**PROBLEM STATEMENT:**
Copy each line of the entries below that contains the string "aspnet".

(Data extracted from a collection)
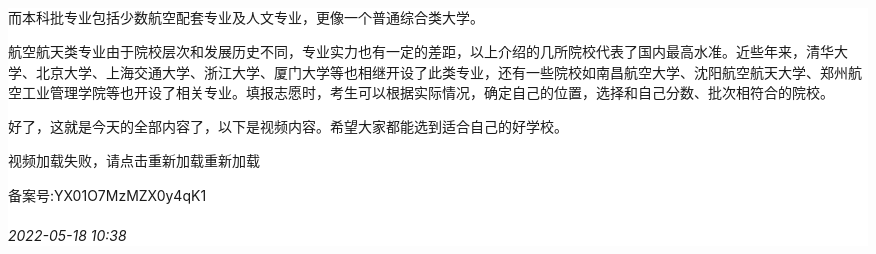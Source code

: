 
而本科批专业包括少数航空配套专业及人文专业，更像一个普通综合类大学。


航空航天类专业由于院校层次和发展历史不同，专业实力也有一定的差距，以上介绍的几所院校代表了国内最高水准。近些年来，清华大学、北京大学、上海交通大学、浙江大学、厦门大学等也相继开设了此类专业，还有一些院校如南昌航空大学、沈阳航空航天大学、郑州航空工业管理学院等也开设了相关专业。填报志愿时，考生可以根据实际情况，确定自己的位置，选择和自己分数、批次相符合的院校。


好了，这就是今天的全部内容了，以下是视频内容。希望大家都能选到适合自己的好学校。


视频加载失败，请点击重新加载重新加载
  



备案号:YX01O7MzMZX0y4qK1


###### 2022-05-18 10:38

==

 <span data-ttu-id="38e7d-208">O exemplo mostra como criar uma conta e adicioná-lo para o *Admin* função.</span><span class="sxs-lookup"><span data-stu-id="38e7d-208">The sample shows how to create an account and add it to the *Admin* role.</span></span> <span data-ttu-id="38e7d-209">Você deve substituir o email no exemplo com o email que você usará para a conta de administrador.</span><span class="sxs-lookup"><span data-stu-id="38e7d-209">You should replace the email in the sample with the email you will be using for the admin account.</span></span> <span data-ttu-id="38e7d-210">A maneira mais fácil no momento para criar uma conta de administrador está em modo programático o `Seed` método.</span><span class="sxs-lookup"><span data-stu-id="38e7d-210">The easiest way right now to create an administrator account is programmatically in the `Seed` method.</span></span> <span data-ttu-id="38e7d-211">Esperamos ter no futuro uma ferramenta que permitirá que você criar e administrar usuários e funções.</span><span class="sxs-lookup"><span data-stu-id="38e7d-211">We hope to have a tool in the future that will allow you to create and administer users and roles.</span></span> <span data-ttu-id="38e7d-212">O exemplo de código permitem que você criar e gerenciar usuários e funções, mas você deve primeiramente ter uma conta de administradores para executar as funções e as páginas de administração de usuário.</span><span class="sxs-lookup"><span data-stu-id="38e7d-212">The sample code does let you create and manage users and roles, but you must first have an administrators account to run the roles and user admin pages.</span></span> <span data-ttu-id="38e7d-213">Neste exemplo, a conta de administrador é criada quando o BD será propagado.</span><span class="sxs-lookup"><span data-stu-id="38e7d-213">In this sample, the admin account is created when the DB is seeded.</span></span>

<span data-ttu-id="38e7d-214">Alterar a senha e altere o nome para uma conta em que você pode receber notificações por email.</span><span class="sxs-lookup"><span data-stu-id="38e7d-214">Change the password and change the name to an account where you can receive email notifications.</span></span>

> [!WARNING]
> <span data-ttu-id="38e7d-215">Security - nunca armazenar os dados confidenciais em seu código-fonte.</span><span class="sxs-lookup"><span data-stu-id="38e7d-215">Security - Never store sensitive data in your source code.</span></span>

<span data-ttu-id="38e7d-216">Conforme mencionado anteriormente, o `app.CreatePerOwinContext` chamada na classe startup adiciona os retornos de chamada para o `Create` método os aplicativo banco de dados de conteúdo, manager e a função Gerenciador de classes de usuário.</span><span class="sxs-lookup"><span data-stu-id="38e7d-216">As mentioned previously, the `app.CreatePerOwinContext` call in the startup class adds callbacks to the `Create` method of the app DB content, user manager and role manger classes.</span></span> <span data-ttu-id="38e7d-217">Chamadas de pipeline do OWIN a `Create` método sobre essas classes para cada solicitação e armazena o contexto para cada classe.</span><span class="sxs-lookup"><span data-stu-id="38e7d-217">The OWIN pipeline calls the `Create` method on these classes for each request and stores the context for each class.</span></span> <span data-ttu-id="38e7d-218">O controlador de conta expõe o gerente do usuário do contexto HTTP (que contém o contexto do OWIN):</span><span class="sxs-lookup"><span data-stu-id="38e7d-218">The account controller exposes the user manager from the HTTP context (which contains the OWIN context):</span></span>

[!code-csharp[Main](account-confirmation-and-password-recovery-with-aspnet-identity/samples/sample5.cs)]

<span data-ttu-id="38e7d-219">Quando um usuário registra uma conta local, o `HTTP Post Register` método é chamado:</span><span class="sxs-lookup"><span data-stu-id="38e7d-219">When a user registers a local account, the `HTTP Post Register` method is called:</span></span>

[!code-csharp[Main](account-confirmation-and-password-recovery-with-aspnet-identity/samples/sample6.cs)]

...

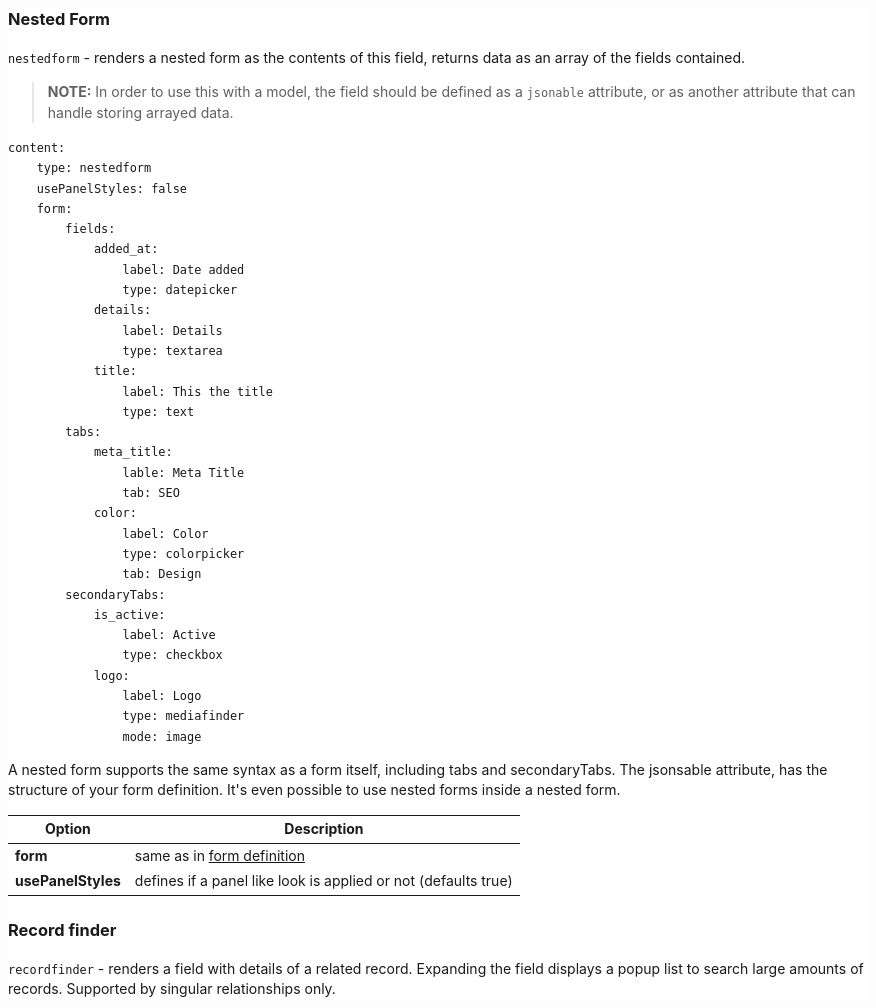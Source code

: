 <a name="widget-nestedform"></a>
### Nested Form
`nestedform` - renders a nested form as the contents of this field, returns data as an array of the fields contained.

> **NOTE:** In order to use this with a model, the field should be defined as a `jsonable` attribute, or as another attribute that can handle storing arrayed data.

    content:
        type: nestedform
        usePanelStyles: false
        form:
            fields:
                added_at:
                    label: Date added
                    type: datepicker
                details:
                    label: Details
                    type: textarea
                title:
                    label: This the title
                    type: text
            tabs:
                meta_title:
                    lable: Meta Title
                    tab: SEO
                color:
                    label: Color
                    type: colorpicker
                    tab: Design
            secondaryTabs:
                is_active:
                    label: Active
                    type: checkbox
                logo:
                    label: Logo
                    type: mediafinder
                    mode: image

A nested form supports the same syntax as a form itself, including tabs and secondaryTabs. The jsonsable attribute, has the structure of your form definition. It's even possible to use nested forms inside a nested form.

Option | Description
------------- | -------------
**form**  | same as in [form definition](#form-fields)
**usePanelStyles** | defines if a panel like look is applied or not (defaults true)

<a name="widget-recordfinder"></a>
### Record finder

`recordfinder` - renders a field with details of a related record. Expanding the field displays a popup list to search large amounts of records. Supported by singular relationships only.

**ANSWER TO THE PROBLEM:**
[!code-csharp[Main](account-confirmation-and-password-recovery-with-aspnet-identity/samples/sample5.cs)]
[!code-csharp[Main](account-confirmation-and-password-recovery-with-aspnet-identity/samples/sample6.cs)]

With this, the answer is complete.